Two years ago, President Obama prioritized Pay for Success (PFS) as one of the key strategies in his second-term social innovation agenda. PFS is a rapidly expanding approach to funding social services that is making great progress around the country.
For those unfamiliar with PFS, it is a type of performance-based contracting for preventive social programs wherein government pays if desired set of specified outcomes are achieved. PFS often involves mission-driven investors who fund the preventive services with intent to be repaid from government savings generated when the services reduce demand for more costly safety net programs. If the services miss their targets or do not deliver, then investors absorb the loss. Thus, government only “pays for success.”
Today, the Administration can point to federal investments of almost $40 million that have helped to jumpstart the field and established the U.S. as the largest PFS market in the world. Just today we announced the nation’s sixth PFS transaction. This new initiative aims to reduce foster care costs in Cuyahoga County, Ohio by supporting mothers with children who have lost their homes.
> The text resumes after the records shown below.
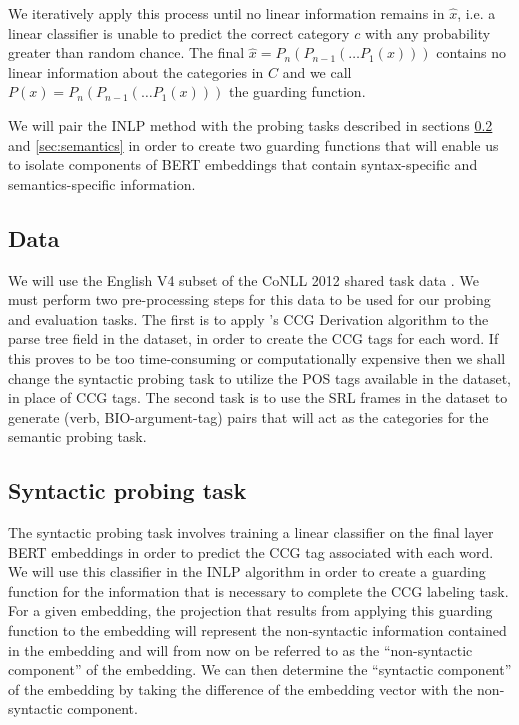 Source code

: \documentclass[11pt,a4paper]{article}
\begin{document}
We iteratively apply this process until no linear information remains in $\hat{x}$, i.e. a linear classifier is unable to predict the correct category $c$ with any probability greater than random chance. The final $\hat{x} = P_n(P_{n-1}(\dots P_1(x)))$ contains no linear information about the categories in $C$ and we call $P(x) = P_n(P_{n-1}(\dots P_1(x)))$ the guarding function. 

We will pair the INLP method with the probing tasks described in sections \ref{sec:syntactic} and \ref{sec:semantics} in order to create two guarding functions that will enable us to isolate components of BERT embeddings that contain syntax-specific and semantics-specific information. 

\subsection{Data}
\label{sec:data}

We will use the English V4 subset of the CoNLL 2012 shared task data \citep{2012-conll} . We must perform two pre-processing steps for this data to be used for our probing and evaluation tasks. The first is to apply \citet{ccg-bank}'s CCG Derivation algorithm to the parse tree field in the dataset, in order to create the CCG tags for each word. If this proves to be too time-consuming or computationally expensive then we shall change the syntactic probing task to utilize the POS tags available in the dataset, in place of CCG tags. The second task is to use the SRL frames in the dataset to generate (verb, BIO-argument-tag) pairs that will act as the categories for the semantic probing task. 

\subsection{Syntactic probing task}
\label{sec:syntactic}

The syntactic probing task involves training a linear classifier on the final layer BERT embeddings in order to predict the CCG tag associated with each word. We will use this classifier in the INLP algorithm in order to create a guarding function for the information that is necessary to complete the CCG labeling task. For a given embedding, the projection that results from applying this guarding function to the embedding will represent the non-syntactic information contained in the embedding and will from now on be referred to as the ``non-syntactic component'' of the embedding. We can then determine the ``syntactic component'' of the embedding by taking the difference of the embedding vector with the non-syntactic component. 
\end{document}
As exemplified in Cuyahoga County, PFS will be driven outside D.C. at the local level. To improve the model, it’s valuable to analyze the early PFS deals and consider their lessons. Therefore, in collaboration with the Laura and John Arnold Foundation and the Nonprofit Finance Fund, we are proud to host a series of White House Summits on Pay for Success around the country to share best practices and spread the learnings with hope of driving down transactions costs and accelerating wider PFS adoption.
The first summit took place last month in Bridgeport, Connecticut. At that meeting, Governor Malloy and Mayor Finch kicked off a conversation with policymakers, business executives, and nonprofit leaders from across the east coast about PFS. They shared best practices and key insights based on PFS deals to date and new concepts in the pipeline.
We will host two more PFS Summits, including a session in Chicago that took place today and convened more than 100 stakeholders from across the Midwest and central U.S. We will host a third and final summit in Salt Lake City in January with elected officials and other interested parties from across the West and Southwest.
Yet, even as PFS rolls out across the country, Washington, D.C. does have a key role to play. With bipartisan legislative support, the President has provided grants through the Social Innovation Fund that will help communities identify and close PFS transactions that address a range of issue areas from mental illness and childhood asthma to foster care and homelessness. Recent bipartisan workforce legislation will permit states to use over $200 million in support of “pay for performance” reduce unemployment. We are also excited about new bipartisan legislation circulating in the House and Senate that will enable the federal government to pay for success in the form of rigorously verified outcomes that save federal government money.
PFS is not a silver bullet. The market is nascent and needs to mature. But we believe that PFS can serve as a powerful new social innovation to create better outcomes for communities, enabling them to invest in what works and conserve tax payer resources.
Jonathan Greenblatt is Special Assistant to the President and Director of the Office of Social Innovation and Civic Participation.